Homeless man in Tokyo

Homeless man in Tokyo (Photo credit: theeruditefrog)

I realize I have been inconsistent with my Friday Nite Poetry. I shall endeavor to correct that. I also need to stop pigeonholing myself into only featuring my creative writing on Fridays. So with that in mind I give you a piece of flash fiction I did a while back:

No One In Particular

The stolen grocery cart catches on every third crack in the sidewalk, giving Carl four seconds of aggravation each time. His dark grey hair is greasy and tangled beneath the Oakland Raiders cap. His beard is a long, dark mass of dry straw twitching beneath lips he is constantly biting. A beat up, tan Carhart jacket hangs from his shoulders over the new, blue hoodie he got from Goodwill. His legs are well padded with three pairs of torn jeans and there aren’t many holes in his boots just yet.
The people sitting on the patios of the trendy restaurants try to ignore him as the goes by. So long as he does not stop management never bugs him. They called the cops a few times, but they never get there before he is gone.
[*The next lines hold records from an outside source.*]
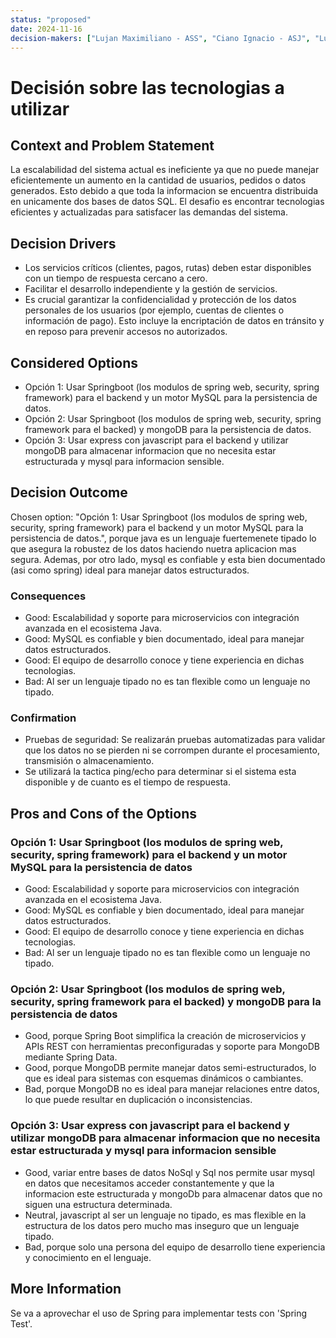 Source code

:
 ```yaml
---
status: "proposed"
date: 2024-11-16
decision-makers: ["Lujan Maximiliano - ASS", "Ciano Ignacio - ASJ", "Lujan Nicolas - ASC"]
---
```


# Decisión sobre las tecnologias a utilizar

## Context and Problem Statement

La escalabilidad del sistema actual es ineficiente ya que no puede manejar eficientemente un aumento en la cantidad de usuarios, pedidos o datos generados. Esto debido a que toda la informacion se encuentra distribuida en unicamente dos bases de datos SQL. El desafio es encontrar tecnologias eficientes y actualizadas para satisfacer las demandas del sistema.

## Decision Drivers

* Los servicios críticos (clientes, pagos, rutas) deben estar disponibles con un tiempo de respuesta cercano a cero.
* Facilitar el desarrollo independiente y la gestión de servicios.
* Es crucial garantizar la confidencialidad y protección de los datos personales de los usuarios (por ejemplo, cuentas de clientes o información de pago). Esto incluye la encriptación de datos en tránsito y en reposo para prevenir accesos no autorizados.

## Considered Options

* Opción 1: Usar Springboot (los modulos de spring web, security, spring framework) para el backend y un motor MySQL para la persistencia de datos.
* Opción 2: Usar Springboot (los modulos de spring web, security, spring framework para el backed) y mongoDB para la persistencia de datos.
* Opción 3: Usar express con javascript para el backend y utilizar mongoDB para almacenar informacion que no necesita estar estructurada y mysql para informacion sensible.

## Decision Outcome

Chosen option: "Opción 1: Usar Springboot (los modulos de spring web, security, spring framework) para el backend y un motor MySQL para la persistencia de datos.", porque java es un lenguaje fuertemenete tipado lo que asegura la robustez de los datos haciendo nuetra aplicacion mas segura. Ademas, por otro lado, mysql es confiable y esta bien documentado (asi como spring) ideal para manejar datos estructurados.

### Consequences

* Good: Escalabilidad y soporte para microservicios con integración avanzada en el ecosistema Java.
* Good: MySQL es confiable y bien documentado, ideal para manejar datos estructurados.
* Good: El equipo de desarrollo conoce y tiene experiencia en dichas tecnologias.
* Bad: Al ser un lenguaje tipado no es tan flexible como un lenguaje no tipado.

### Confirmation

* Pruebas de seguridad: Se realizarán pruebas automatizadas para validar que los datos no se pierden ni se corrompen durante el procesamiento, transmisión o almacenamiento.
* Se utilizará la tactica ping/echo para determinar si el sistema esta disponible y de cuanto es el tiempo de respuesta.

## Pros and Cons of the Options

### Opción 1: Usar Springboot (los modulos de spring web, security, spring framework) para el backend y un motor MySQL para la persistencia de datos

* Good: Escalabilidad y soporte para microservicios con integración avanzada en el ecosistema Java.
* Good: MySQL es confiable y bien documentado, ideal para manejar datos estructurados.
* Good: El equipo de desarrollo conoce y tiene experiencia en dichas tecnologias.
* Bad: Al ser un lenguaje tipado no es tan flexible como un lenguaje no tipado.

### Opción 2: Usar Springboot (los modulos de spring web, security, spring framework para el backed) y mongoDB para la persistencia de datos

* Good, porque Spring Boot simplifica la creación de microservicios y APIs REST con herramientas preconfiguradas y soporte para MongoDB mediante Spring Data.
* Good, porque MongoDB permite manejar datos semi-estructurados, lo que es ideal para sistemas con esquemas dinámicos o cambiantes.
* Bad, porque MongoDB no es ideal para manejar relaciones entre datos, lo que puede resultar en duplicación o inconsistencias.

### Opción 3: Usar express con javascript para el backend y utilizar mongoDB para almacenar informacion que no necesita estar estructurada y mysql para informacion sensible

* Good, variar entre bases de datos NoSql y Sql nos permite usar mysql en datos que necesitamos acceder constantemente y que la informacion este estructurada y mongoDb para almacenar datos que no siguen una estructura determinada.
* Neutral, javascript al ser un lenguaje no tipado, es mas flexible en la estructura de los datos pero mucho mas inseguro que un lenguaje tipado.
* Bad, porque solo una persona del equipo de desarrollo tiene experiencia y conocimiento en el lenguaje.

## More Information

Se va a aprovechar el uso de Spring para implementar tests con 'Spring Test'.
They all look away, pretending not to smell the piss, preferring not to think about why there are so many flies buzzing around the cart. None of them bothers to wonder what his story is.
He does have a story, just like the rest of us, but he could never tell it. He is too ashamed to tell you how he used to be a husband and a father. He could never tell you how sometimes he felt nothing at all, how Carl Junior would stomp away when he would not look at his drawings. He will never mention to you how other times the tiniest set back would set him into a tailspin of despair so strong he felt it would pull his heart right out of his chest.
He has passed the restaurant now and stops at the corner trash can. He reaches in as casually as you or I might reach into the fridge. He hears the nasty comment the well-to-do woman who passes him makes, a cruel smile on her face, but he does not register it. He has heard it all before, she tells him nothing new. No one knows better than Carl how far he has sunk. The bottle of Coke he pulls out still has a few good swallows in it.
What could she know, this rich woman? She does not know how  after a while it just gets easier to not try. The therapists, the meds, Julie just ignoring him for her TV, and finally Junior never visiting once he left for school all just got to be too much. When he went out for that walk, the last night he saw Julie, the bench just beckoned to him. It was safe. It made no demands, no prying questions why he could not just be better. None of the benches do.
Carl gets five more bottles from the can. Just four more and he can buy himself a treat, a brownie, from Wilson Farms. It is a good day: no rain, not too cold and he will have chocolate in his belly by nightfall. He will find another bench, someplace quiet and out-of-the-way, where he can sleep without worrying about tomorrow. When he wakes the kids will be playing frisbee, none of them wondering about his story and that is alright with him.